My only argument against the material is that some guys have stuff laying around vs. new. I have installed "sun burned" sewer pipe, etc. on my own property, but would never risk it on someone else's project. If a homeowner want's me to install their odds and ends, I usually talk them out of it, or let them know if it fails or leaks, it's their baby at that point. If the pipe you supplied was left over from another job, etc. it very well could have contributed to the leakage. Technically the boring company did what they were hired to do other than the leaking pipe. Since they did not supply the pipe and cannot vouch for how it was stored, handled, etc. it would be tough to say. I know pvc gets brittle and loses it's elasticity, so if this contractor can typically pull his own pipe in this manner without issue, then he may be thinking he is being nice by not charging you to pull what he may feel was defective pipe. My question would be was the pipe you supplied hot off the presses, or????? Just something to think about.


----------



## Upchuck (Apr 7, 2009)

I would deduct the pipe cost from his bill. Being professional not only includes doing the job right but how a person reacts when things don't right.

He's lucky you don't make him wait for the remaining balance.


----------



## dakzaag (Jan 6, 2009)

I don't know Jack about Jill here, but I have never been paid for something I didn't complete. No excuses, no BS, just "there you go, I'll take my check please."

If he didn't finish, I sure as heck hope you didn't pay him a penny.
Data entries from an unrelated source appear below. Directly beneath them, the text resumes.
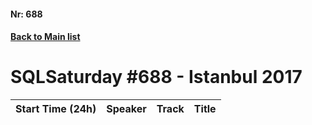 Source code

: #### Nr: 688
#### [Back to Main list](index.md)
# SQLSaturday #688 - Istanbul 2017
Start Time (24h)|Speaker|Track|Title
---|---|---|---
If you send an invoice for the pipe, the worst he can do is not pay. 

You did mess up by supplying the pipe, he wouldn't be near as independent if his pipe was in the ground.


----------



## backhoe1 (Mar 30, 2007)

My experience with boring contractors is somewhat limited, but the few times I've been involved, they've showed up with a machine. No material, no hoe to dig their holes, no grade checking equipment, just a boring machine.


----------



## cexcavation (Apr 17, 2008)

backhoe1 said:


> My experience with boring contractors is somewhat limited, but the few times I've been involved, they've showed up with a machine. No material, no hoe to dig their holes, no grade checking equipment, just a boring machine.


I have the same experience (1 experience total:laughing. I supplied the boring pits as well as the pipe. There were zero issues so I never thought about the pipe issue until now. 
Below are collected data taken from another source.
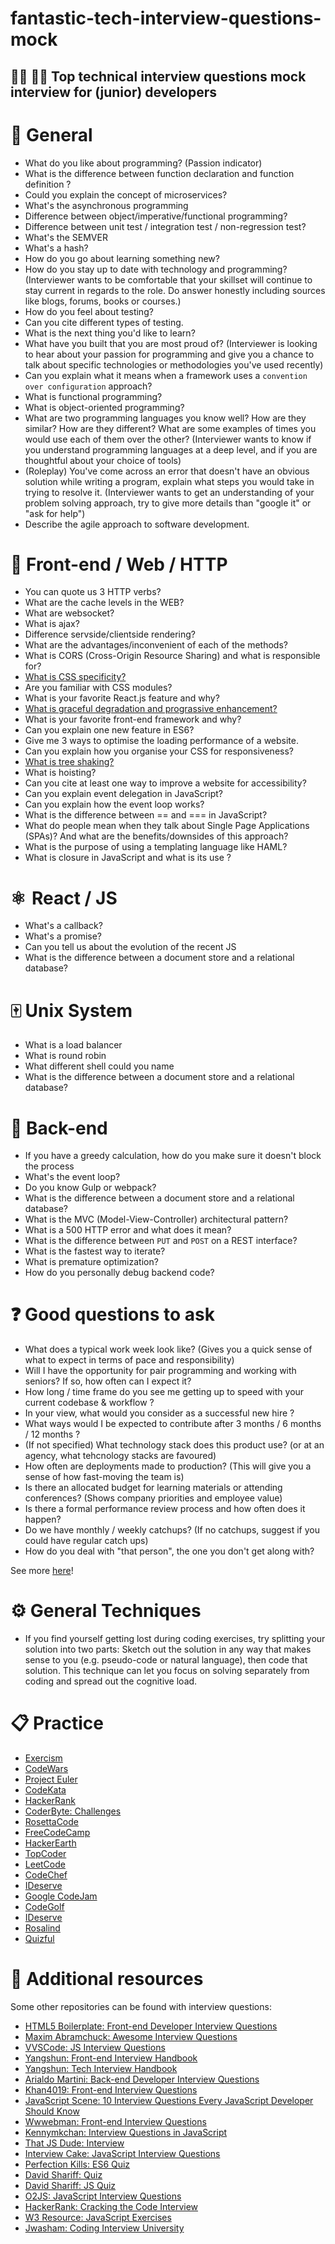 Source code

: # fantastic-tech-interview-questions-mock
## 👨‍💻 👩‍💻 Top technical interview questions mock interview for (junior) developers

# 🏁 General

* What do you like about programming? (Passion indicator)
* What is the difference between function declaration and function definition ?
* Could you explain the concept of microservices?
* What's the asynchronous programming
* Difference between object/imperative/functional programming?
* Difference between unit test / integration test / non-regression test?
* What's the SEMVER
* What's a hash?
* How do you go about learning something new?
* How do you stay up to date with technology and programming? (Interviewer wants to be comfortable that your skillset will continue to stay current in regards to the role. Do answer honestly including sources like blogs, forums, books or courses.)
* How do you feel about testing?
* Can you cite different types of testing.
* What is the next thing you'd like to learn?
* What have you built that you are most proud of? (Interviewer is looking to hear about your passion for programming and give you a chance to talk about specific technologies or methodologies you've used recently)
* Can you explain what it means when a framework uses a `convention over configuration` approach?
* What is functional programming?
* What is object-oriented programming?
* What are two programming languages you know well? How are they similar? How are they different? What are some examples of times you would use each of them over the other? (Interviewer wants to know if you understand programming languages at a deep level, and if you are thoughtful about your choice of tools)
* (Roleplay) You've come across an error that doesn't have an obvious solution while writing a program, explain what steps you would take in trying to resolve it. (Interviewer wants to get an understanding of your problem solving approach, try to give more details than "google it" or "ask for help")
* Describe the agile approach to software development.

# 🎨 Front-end / Web / HTTP

* You can quote us 3 HTTP verbs?
* What are the cache levels in the WEB?
* What are websocket?
* What is ajax?
* Difference servside/clientside rendering?
* What are the advantages/inconvenient of each of the methods?
* What is CORS (Cross-Origin Resource Sharing) and what is responsible for?
* [What is CSS specificity?](cssSpecificity.md)
* Are you familiar with CSS modules?
* What is your favorite React.js feature and why?
* [What is graceful degradation and prograssive enhancement?](gracefulDegradation.md)
* What is your favorite front-end framework and why?
* Can you explain one new feature in ES6?
* Give me 3 ways to optimise the loading performance of a website.
* Can you explain how you organise your CSS for responsiveness?
* [What is tree shaking?](treeShaking.md)
* What is hoisting?
* Can you cite at least one way to improve a website for accessibility?
* Can you explain event delegation in JavaScript?
* Can you explain how the event loop works?
* What is the difference between == and === in JavaScript?
* What do people mean when they talk about Single Page Applications (SPAs)? And what are the benefits/downsides of this approach?
* What is the purpose of using a templating language like HAML?
* What is closure in JavaScript and what is its use ?

# ⚛️  React / JS

* What's a callback?
* What's a promise?
* Can you tell us about the evolution of the recent JS
* What is the difference between a document store and a relational database?

# 🀄️ Unix System

* What is a load balancer
* What is round robin
* What different shell could you name
* What is the difference between a document store and a relational database?

# 🔩 Back-end

* If you have a greedy calculation, how do you make sure it doesn't block the process
* What's the event loop?
* Do you know Gulp or webpack?
* What is the difference between a document store and a relational database?
* What is the MVC (Model-View-Controller) architectural pattern?
* What is a 500 HTTP error and what does it mean?
* What is the difference between `PUT` and `POST` on a REST interface?
* What is the fastest way to iterate?
* What is premature optimization?
* How do you personally debug backend code?

# ❓ Good questions to ask

* What does a typical work week look like? (Gives you a quick sense of what to expect in terms of pace and responsibility)
* Will I have the opportunity for pair programming and working with seniors? If so, how often can I expect it?
* How long / time frame do you see me getting up to speed with your current codebase & workflow ?
* In your view, what would you consider as a successful new hire ?
* What ways would I be expected to contribute after 3 months / 6 months / 12 months ?
* (If not specified) What technology stack does this product use? (or at an agency, what tehcnology stacks are favoured)
* How often are deployments made to production? (This will give you a sense of how fast-moving the team is)
* Is there an allocated budget for learning materials or attending conferences? (Shows company priorities and employee value)
* Is there a formal performance review process and how often does it happen?
* Do we have monthly / weekly catchups? (If no catchups, suggest if you could have regular catch ups)
* How do you deal with "that person", the one you don't get along with?

See more [here](https://github.com/twipped/interviewthis)!


# ⚙️ General Techniques

* If you find yourself getting lost during coding exercises, try splitting your solution into two parts: Sketch out the solution in any way that makes sense to you (e.g. pseudo-code or natural language), then code that solution. This technique can let you focus on solving separately from coding and spread out the cognitive load.

# 📋  Practice

* [Exercism](http://www.exercism.io/)
* [CodeWars](https://www.codewars.com/)
* [Project Euler](https://projecteuler.net/)
* [CodeKata](http://codekata.com/)
* [HackerRank](https://www.hackerrank.com/dashboard)
* [CoderByte: Challenges](https://coderbyte.com/challenges)
* [RosettaCode](http://rosettacode.org/wiki/Rosetta_Code)
* [FreeCodeCamp](https://www.freecodecamp.org/)
* [HackerEarth](https://www.hackerearth.com/fr/practice/)
* [TopCoder](https://www.topcoder.com/challenges/?pageIndex=1)
* [LeetCode](https://leetcode.com/problemset/all/)
* [CodeChef](https://www.codechef.com/)
* [IDeserve](https://www.ideserve.co.in/)
* [Google CodeJam](https://code.google.com/codejam/past-contests)
* [CodeGolf](https://codegolf.stackexchange.com/)
* [IDeserve](https://www.ideserve.co.in/)
* [Rosalind](https://projecteuler.net/)
* [Quizful](https://quizful.com/)

# 📓 Additional resources

Some other repositories can be found with interview questions:

* [HTML5 Boilerplate: Front-end Developer Interview Questions](https://github.com/h5bp/Front-end-Developer-Interview-Questions)
* [Maxim Abramchuck: Awesome Interview Questions](https://github.com/MaximAbramchuck/awesome-interview-questions)
* [VVSCode: JS Interview Questions](https://github.com/vvscode/js--interview-questions)
* [Yangshun: Front-end Interview Handbook](https://github.com/yangshun/front-end-interview-handbook)
* [Yangshun: Tech Interview Handbook](https://github.com/yangshun/tech-interview-handbook)
* [Arialdo Martini: Back-end Developer Interview Questions](https://github.com/arialdomartini/Back-End-Developer-Interview-Questions)
* [Khan4019: Front-end Interview Questions](https://github.com/khan4019/front-end-Interview-Questions)
* [JavaScript Scene: 10 Interview Questions Every JavaScript Developer Should Know](https://medium.com/javascript-scene/10-interview-questions-every-javascript-developer-should-know-6fa6bdf5ad95)
* [Wwwebman: Front-end Interview Questions](https://github.com/wwwebman/front-end-interview-questions)
* [Kennymkchan: Interview Questions in JavaScript](https://github.com/kennymkchan/interview-questions-in-javascript)
* [That JS Dude: Interview](http://thatjsdude.com/interview/index.html)
* [Interview Cake: JavaScript Interview Questions](https://www.interviewcake.com/javascript-interview-questions)
* [Perfection Kills: ES6 Quiz](http://perfectionkills.com/javascript-quiz-es6/)
* [David Shariff: Quiz](http://davidshariff.com/quiz/)
* [David Shariff: JS Quiz](http://davidshariff.com/js-quiz/)
* [O2JS: JavaScript Interview Questions](https://o2js.com/assets/javascript-interview-questions.pdf)
* [HackerRank: Cracking the Code Interview](https://www.hackerrank.com/domains/tutorials/cracking-the-coding-interview)
* [W3 Resource: JavaScript Exercises](https://www.w3resource.com/javascript-exercises/)
* [Jwasham: Coding Interview University](https://github.com/jwasham/coding-interview-university)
I would say the boring outfits are smart to not provide pipe in one respect. They are providing a boring service and not a plumbing service. The problem is if the pipe fails, who eats the cost. 

In Day's scenario, it definately sounds like the boring crew over stressed the pipe and is at fault. The difficulty is in proving something like that. It is sort of like proving whether or not a soft spot occurred from existing conditions or from the excavation contractor over working the area and "pumping it up".
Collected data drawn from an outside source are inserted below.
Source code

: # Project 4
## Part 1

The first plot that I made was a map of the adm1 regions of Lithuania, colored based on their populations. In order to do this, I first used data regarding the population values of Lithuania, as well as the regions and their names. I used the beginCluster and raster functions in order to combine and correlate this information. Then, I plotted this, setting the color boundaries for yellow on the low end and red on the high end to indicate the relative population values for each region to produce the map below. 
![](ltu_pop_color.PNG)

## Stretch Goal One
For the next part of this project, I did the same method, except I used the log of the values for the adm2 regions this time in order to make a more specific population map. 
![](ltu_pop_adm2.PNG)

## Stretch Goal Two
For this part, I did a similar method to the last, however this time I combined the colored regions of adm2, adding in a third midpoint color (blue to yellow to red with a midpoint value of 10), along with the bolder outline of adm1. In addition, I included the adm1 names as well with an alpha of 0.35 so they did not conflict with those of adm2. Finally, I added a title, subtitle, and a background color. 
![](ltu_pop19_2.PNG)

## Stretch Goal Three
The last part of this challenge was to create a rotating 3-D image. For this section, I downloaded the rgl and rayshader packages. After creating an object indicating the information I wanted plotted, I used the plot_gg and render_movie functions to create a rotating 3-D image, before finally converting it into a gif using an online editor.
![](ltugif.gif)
If the boring crew provided everything, then it is easy to make the call that they are at fault. If we provide the pipe, we inadvertantly hold some liability. From now on, I will probably insist the boring outfit provide the pipe. If they snag it up, bust it, etc. then it is up to them to figure it out and not me.


----------



## PipeGuy (Oct 8, 2004)

Day-
I just finished a job on which acceptance pressure testing revealed foundry defects in (2) pieces of ductile; in (2) different sizes. In both cases the defects weren't evident upon either casual visual inspection or at working pressures (only high test pressures). Defective pipe does happen and it's not the installers fault. If you went and snatched the pipe out of the bore and found a big tear in it where it had been pulled across an obstacle I'd definitely say it's the sub's fault given the scenario you described (I think the new DD rigs even log the push/pull forces being exerted). Otherwise I'd say the pipe is yours to eat.


----------